"By Ignoring Golf’s Ties To Emirates, We Risk Hypocrisy"

It's fascinating to see how the collective golf world embraced news of Muirfield changing their policy as a sign that all is well. Get that Open back to East Lothian asap! Even though adding women as members is a change that is years away, if it happens at all.

The R&A is rushing to jump on the Muirfield bandwagon speaks to how much the membership discrimination issue is too often about the optics and not the substance. And we all understand the rush buys the R&A another year to potentially avoid a return to Trump Turnberry (even if it means St Andrews in 2021 and Muirfield a year later).

Fortunately, some seem unimpressed, but for different reasons.

Rory McIlroy, openly admitting it's not his favorite course, still make clear he had issues with the club. Brentley Romine with his comments at Bay Hill in advance of the API:

“Obviously I was outspoken about this before whenever the vote went the first time around,” McIlroy said. “I mean, in this day and age, where you’ve got women that are like the leaders of certain industries and women that are heads of state and not to be able to join a golf course? I mean, it’s obscene. Like it’s ridiculous. So, they sort of saw sense. I still think that it got to this stage is horrendous.

“And yeah, I mean, we’ll go back and we’ll play the Open Championship, because they will let women members in, but every time I go to Muirfield now I won’t have a great taste in my mouth.”

Karen Course noted the various dynamics involved and one that often gets overlooked: when the Royal and Ancient Golf Club of St Andrews started admitting women, they seemed to emphasize a surprising number of women of a certain age. As in, not able to play golf any longer.
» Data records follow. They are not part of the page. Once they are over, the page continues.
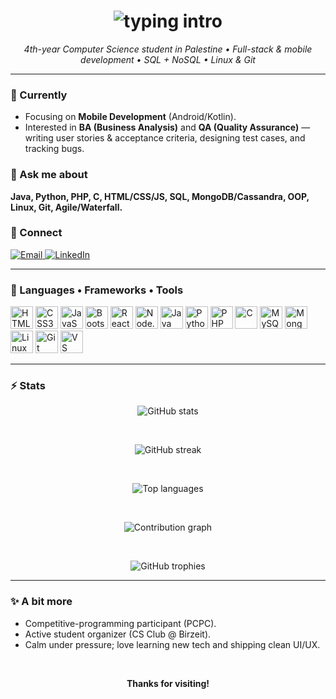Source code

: <!-- PROFILE README for Deema Abu Nimeh -->

<h1 align="center">
  <img src="https://readme-typing-svg.demolab.com?font=Baloo+2&size=42&duration=2500&pause=400&color=8B5CF6&center=true&vCenter=true&repeat=false&width=900&lines=Hi+There!+%F0%9F%91%8B;I'm+Deema+Abu+Nimeh" alt="typing intro" />
</h1>

<p align="center">
  <em>4th-year Computer Science student in Palestine • Full-stack & mobile development • SQL + NoSQL • Linux & Git</em>
</p>

---

### 🌱 Currently
- Focusing on **Mobile Development** (Android/Kotlin).
- Interested in **BA (Business Analysis)** and **QA (Quality Assurance)** — writing user stories & acceptance criteria, designing test cases, and tracking bugs.

### 💬 Ask me about
**Java, Python, PHP, C, HTML/CSS/JS, SQL, MongoDB/Cassandra, OOP, Linux, Git, Agile/Waterfall.**

### 🤝 Connect
<p>
  <a href="mailto:deemaabed.16@gmail.com">
    <img alt="Email" src="https://img.shields.io/badge/Gmail-deemaabed.16%40gmail.com-8b5cf6?style=for-the-badge&logo=gmail&logoColor=white">
  </a>
  <a href="https://www.linkedin.com/in/deema-abu-nimeh-547a17276">
    <img alt="LinkedIn" src="https://img.shields.io/badge/LinkedIn-Deema%20Abu%20Nimeh-8b5cf6?style=for-the-badge&logo=linkedin&logoColor=white">
  </a>
</p>

---

### 🧰 Languages • Frameworks • Tools
<p>
  <img src="https://cdn.jsdelivr.net/gh/devicons/devicon/icons/html5/html5-original.svg" height="36" alt="HTML5"/>
  <img src="https://cdn.jsdelivr.net/gh/devicons/devicon/icons/css3/css3-original.svg" height="36" alt="CSS3"/>
  <img src="https://cdn.jsdelivr.net/gh/devicons/devicon/icons/javascript/javascript-original.svg" height="36" alt="JavaScript"/>
  <img src="https://cdn.jsdelivr.net/gh/devicons/devicon/icons/bootstrap/bootstrap-original.svg" height="36" alt="Bootstrap"/>
  <img src="https://cdn.jsdelivr.net/gh/devicons/devicon/icons/react/react-original.svg" height="36" alt="React"/>
  <img src="https://cdn.jsdelivr.net/gh/devicons/devicon/icons/nodejs/nodejs-original.svg" height="36" alt="Node.js"/>
  <img src="https://cdn.jsdelivr.net/gh/devicons/devicon/icons/java/java-original.svg" height="36" alt="Java"/>
  <img src="https://cdn.jsdelivr.net/gh/devicons/devicon/icons/python/python-original.svg" height="36" alt="Python"/>
  <img src="https://cdn.jsdelivr.net/gh/devicons/devicon/icons/php/php-original.svg" height="36" alt="PHP"/>
  <img src="https://cdn.jsdelivr.net/gh/devicons/devicon/icons/c/c-original.svg" height="36" alt="C"/>
  <img src="https://cdn.jsdelivr.net/gh/devicons/devicon/icons/mysql/mysql-original.svg" height="36" alt="MySQL"/>
  <img src="https://cdn.jsdelivr.net/gh/devicons/devicon/icons/mongodb/mongodb-original.svg" height="36" alt="MongoDB"/>
  <img src="https://cdn.jsdelivr.net/gh/devicons/devicon/icons/linux/linux-original.svg" height="36" alt="Linux"/>
  <img src="https://cdn.jsdelivr.net/gh/devicons/devicon/icons/git/git-original.svg" height="36" alt="Git"/>
  <img src="https://cdn.jsdelivr.net/gh/devicons/devicon/icons/vscode/vscode-original.svg" height="36" alt="VS Code"/>
</p>

---

### ⚡ Stats
<div align="center">



<!-- GitHub Stats -->
<img
  src="https://github-readme-stats.vercel.app/api?username=DeemaAbuNimeh&show_icons=true&hide_border=true&title_color=8b5cf6&icon_color=8b5cf6&text_color=333333&bg_color=ffffff"
  alt="GitHub stats"
/>

<br/>

<!-- Streak -->
<img
  src="https://streak-stats.demolab.com?user=DeemaAbuNimeh&hide_border=true&ring=8B5CF6&fire=8B5CF6&currStreakNum=333333&sideNums=333333&currStreakLabel=8B5CF6&sideLabels=8B5CF6&dates=6b7280&background=FFFFFF"
  alt="GitHub streak"
/>

<br/>

<!-- Most Used Languages -->
<img
  src="https://github-readme-stats.vercel.app/api/top-langs/?username=DeemaAbuNimeh&layout=compact&hide_border=true&title_color=8b5cf6&text_color=333333&bg_color=ffffff"
  alt="Top languages"
/>

<br/>

<!-- Activity Graph -->
<img
  src="https://github-readme-activity-graph.vercel.app/graph?username=DeemaAbuNimeh&bg_color=ffffff&color=333333&line=8B5CF6&point=8B5CF6&area=true&hide_border=true"
  alt="Contribution graph"
/>

<br/>

<!-- Trophies -->
<img
  src="https://github-profile-trophy.vercel.app/?username=DeemaAbuNimeh&theme=flat&no-frame=true&no-bg=true&column=6"
  alt="GitHub trophies"
/>

</div>

---

### ✨ A bit more
- Competitive-programming participant (PCPC).
- Active student organizer (CS Club @ Birzeit).
- Calm under pressure; love learning new tech and shipping clean UI/UX.

<br/>

<p align="center">
  <b>Thanks for visiting!</b>
</p>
Muirfield’s waiting list for membership stretches at least two years, so women will have to keep a stiff upper lip — there will be no line jumping for history’s sake. It is hoped the club doesn’t follow the example of the Royal and Ancient and earmark for membership a couple of nonagenarian women who don’t have time on their side.

But as superficial as some of the actions seem coming out of Scotland, a larger point is that golf is looking past more questionable evidence of serious cultural discrimination.

As Steve Eubanks writes for Global Golf Post, there is a glaring inconsistency related to human rights that needs addressing.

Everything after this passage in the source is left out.